[Document images with source code]
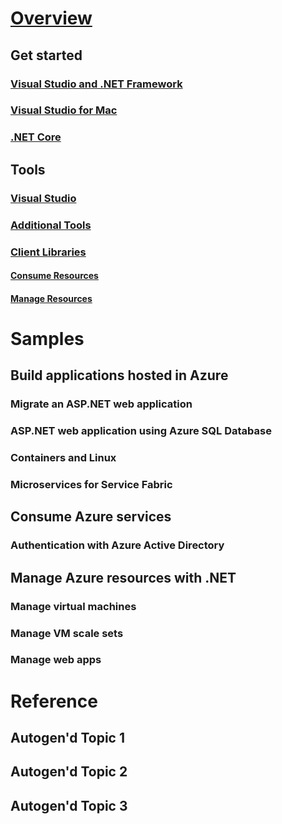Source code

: # [Overview](index.md)

## Get started
### [Visual Studio and .NET Framework](get-started-framework.md)
### [Visual Studio for Mac](get-started-mac.md)
### [.NET Core](get-started-core.md)

## Tools
### [Visual Studio](visual-studio.md)
### [Additional Tools](additional-tools.md)
### [Client Libraries](packages.md)
#### [Consume Resources](data-packages.md)
#### [Manage Resources](management-packages.md)

# Samples

## Build applications hosted in Azure
### Migrate an ASP.NET web application
### ASP.NET web application using Azure SQL Database
<!-- ### ASP.NET Core web app using DocumentDB -->
<!-- ### ASP.NET web application using Azure Functions  -->
### Containers and Linux
### Microservices for Service Fabric

## Consume Azure services
### Authentication with Azure Active Directory
<!-- ### Untitled Storage topic   low pri -->

## Manage Azure resources with .NET
### Manage virtual machines
### Manage VM scale sets
### Manage web apps
<!-- ### Untitled Key Vault topic   lower pri -->


# Reference
## Autogen'd Topic 1
## Autogen'd Topic 2
## Autogen'd Topic 3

### WHAT IS REQUIRED:
An exact transcription of the records above is needed, with no pictures included.

### FINISHED EXERCISE:
Source code

: # [Overview](index.md)

## Get started
### [Visual Studio and .NET Framework](get-started-framework.md)
### [Visual Studio for Mac](get-started-mac.md)
### [.NET Core](get-started-core.md)

## Tools
### [Visual Studio](visual-studio.md)
### [Additional Tools](additional-tools.md)
### [Client Libraries](packages.md)
#### [Consume Resources](data-packages.md)
#### [Manage Resources](management-packages.md)

# Samples

## Build applications hosted in Azure
### Migrate an ASP.NET web application
### ASP.NET web application using Azure SQL Database
<!-- ### ASP.NET Core web app using DocumentDB -->
<!-- ### ASP.NET web application using Azure Functions  -->
### Containers and Linux
### Microservices for Service Fabric

## Consume Azure services
### Authentication with Azure Active Directory
<!-- ### Untitled Storage topic   low pri -->

## Manage Azure resources with .NET
### Manage virtual machines
### Manage VM scale sets
### Manage web apps
<!-- ### Untitled Key Vault topic   lower pri -->


# Reference
## Autogen'd Topic 1
## Autogen'd Topic 2
## Autogen'd Topic 3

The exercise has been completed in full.